Copy the listing that follows exactly. Its pictures do not belong in the copy.

***

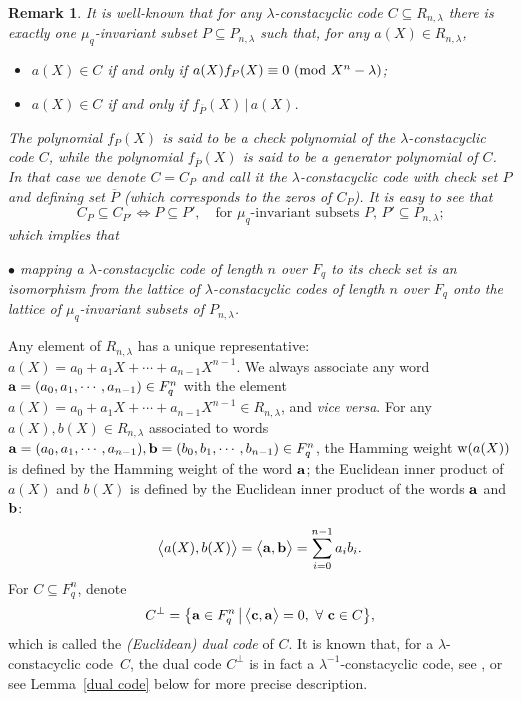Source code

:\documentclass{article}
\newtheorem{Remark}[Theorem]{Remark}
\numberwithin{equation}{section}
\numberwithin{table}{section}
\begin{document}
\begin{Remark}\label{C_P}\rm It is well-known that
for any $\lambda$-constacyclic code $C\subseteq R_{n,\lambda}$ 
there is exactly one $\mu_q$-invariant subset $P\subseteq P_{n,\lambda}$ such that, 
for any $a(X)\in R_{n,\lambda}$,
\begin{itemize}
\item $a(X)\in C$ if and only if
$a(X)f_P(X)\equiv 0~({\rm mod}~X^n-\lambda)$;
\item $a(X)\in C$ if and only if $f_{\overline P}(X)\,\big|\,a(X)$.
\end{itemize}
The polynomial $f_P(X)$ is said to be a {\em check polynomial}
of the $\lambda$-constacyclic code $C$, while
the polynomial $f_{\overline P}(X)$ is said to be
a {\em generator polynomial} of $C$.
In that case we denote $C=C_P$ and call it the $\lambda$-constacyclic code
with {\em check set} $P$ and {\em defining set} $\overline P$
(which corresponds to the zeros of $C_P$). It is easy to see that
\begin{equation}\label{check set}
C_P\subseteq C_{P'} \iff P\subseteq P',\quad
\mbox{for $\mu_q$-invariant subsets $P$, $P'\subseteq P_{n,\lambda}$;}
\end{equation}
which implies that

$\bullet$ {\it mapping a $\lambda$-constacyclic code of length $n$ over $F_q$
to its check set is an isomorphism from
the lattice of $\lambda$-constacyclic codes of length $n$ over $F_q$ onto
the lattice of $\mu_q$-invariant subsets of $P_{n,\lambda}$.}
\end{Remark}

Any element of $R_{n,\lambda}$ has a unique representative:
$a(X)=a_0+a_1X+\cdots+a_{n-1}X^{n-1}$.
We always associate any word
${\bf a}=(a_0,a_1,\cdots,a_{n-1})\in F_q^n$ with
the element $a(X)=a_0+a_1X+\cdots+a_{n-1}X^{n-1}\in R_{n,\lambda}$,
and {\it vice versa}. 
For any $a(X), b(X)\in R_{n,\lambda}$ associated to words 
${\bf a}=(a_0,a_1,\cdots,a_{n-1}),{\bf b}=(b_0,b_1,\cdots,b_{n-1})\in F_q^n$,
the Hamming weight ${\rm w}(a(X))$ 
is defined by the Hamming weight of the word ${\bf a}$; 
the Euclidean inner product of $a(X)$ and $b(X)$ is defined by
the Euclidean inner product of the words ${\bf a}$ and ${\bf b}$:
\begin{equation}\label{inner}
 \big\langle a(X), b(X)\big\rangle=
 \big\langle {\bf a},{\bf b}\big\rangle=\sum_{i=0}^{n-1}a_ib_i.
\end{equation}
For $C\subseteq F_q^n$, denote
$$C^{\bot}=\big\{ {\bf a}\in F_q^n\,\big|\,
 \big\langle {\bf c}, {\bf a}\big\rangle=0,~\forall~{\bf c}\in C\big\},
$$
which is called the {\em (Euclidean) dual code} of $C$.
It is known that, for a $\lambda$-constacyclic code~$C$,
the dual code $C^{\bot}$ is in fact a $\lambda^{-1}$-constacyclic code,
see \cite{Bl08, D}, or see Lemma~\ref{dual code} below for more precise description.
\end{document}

***

- **Response**:
Source code

:\documentclass{article}
\newtheorem{Remark}[Theorem]{Remark}
\numberwithin{equation}{section}
\numberwithin{table}{section}
\begin{document}
\begin{Remark}\label{C_P}\rm It is well-known that
for any $\lambda$-constacyclic code $C\subseteq R_{n,\lambda}$ 
there is exactly one $\mu_q$-invariant subset $P\subseteq P_{n,\lambda}$ such that, 
for any $a(X)\in R_{n,\lambda}$,
\begin{itemize}
\item $a(X)\in C$ if and only if
$a(X)f_P(X)\equiv 0~({\rm mod}~X^n-\lambda)$;
\item $a(X)\in C$ if and only if $f_{\overline P}(X)\,\big|\,a(X)$.
\end{itemize}
The polynomial $f_P(X)$ is said to be a {\em check polynomial}
of the $\lambda$-constacyclic code $C$, while
the polynomial $f_{\overline P}(X)$ is said to be
a {\em generator polynomial} of $C$.
In that case we denote $C=C_P$ and call it the $\lambda$-constacyclic code
with {\em check set} $P$ and {\em defining set} $\overline P$
(which corresponds to the zeros of $C_P$). It is easy to see that
\begin{equation}\label{check set}
C_P\subseteq C_{P'} \iff P\subseteq P',\quad
\mbox{for $\mu_q$-invariant subsets $P$, $P'\subseteq P_{n,\lambda}$;}
\end{equation}
which implies that

$\bullet$ {\it mapping a $\lambda$-constacyclic code of length $n$ over $F_q$
to its check set is an isomorphism from
the lattice of $\lambda$-constacyclic codes of length $n$ over $F_q$ onto
the lattice of $\mu_q$-invariant subsets of $P_{n,\lambda}$.}
\end{Remark}

Any element of $R_{n,\lambda}$ has a unique representative:
$a(X)=a_0+a_1X+\cdots+a_{n-1}X^{n-1}$.
We always associate any word
${\bf a}=(a_0,a_1,\cdots,a_{n-1})\in F_q^n$ with
the element $a(X)=a_0+a_1X+\cdots+a_{n-1}X^{n-1}\in R_{n,\lambda}$,
and {\it vice versa}. 
For any $a(X), b(X)\in R_{n,\lambda}$ associated to words 
${\bf a}=(a_0,a_1,\cdots,a_{n-1}),{\bf b}=(b_0,b_1,\cdots,b_{n-1})\in F_q^n$,
the Hamming weight ${\rm w}(a(X))$ 
is defined by the Hamming weight of the word ${\bf a}$; 
the Euclidean inner product of $a(X)$ and $b(X)$ is defined by
the Euclidean inner product of the words ${\bf a}$ and ${\bf b}$:
\begin{equation}\label{inner}
 \big\langle a(X), b(X)\big\rangle=
 \big\langle {\bf a},{\bf b}\big\rangle=\sum_{i=0}^{n-1}a_ib_i.
\end{equation}
For $C\subseteq F_q^n$, denote
$$C^{\bot}=\big\{ {\bf a}\in F_q^n\,\big|\,
 \big\langle {\bf c}, {\bf a}\big\rangle=0,~\forall~{\bf c}\in C\big\},
$$
which is called the {\em (Euclidean) dual code} of $C$.
It is known that, for a $\lambda$-constacyclic code~$C$,
the dual code $C^{\bot}$ is in fact a $\lambda^{-1}$-constacyclic code,
see \cite{Bl08, D}, or see Lemma~\ref{dual code} below for more precise description.
\end{document}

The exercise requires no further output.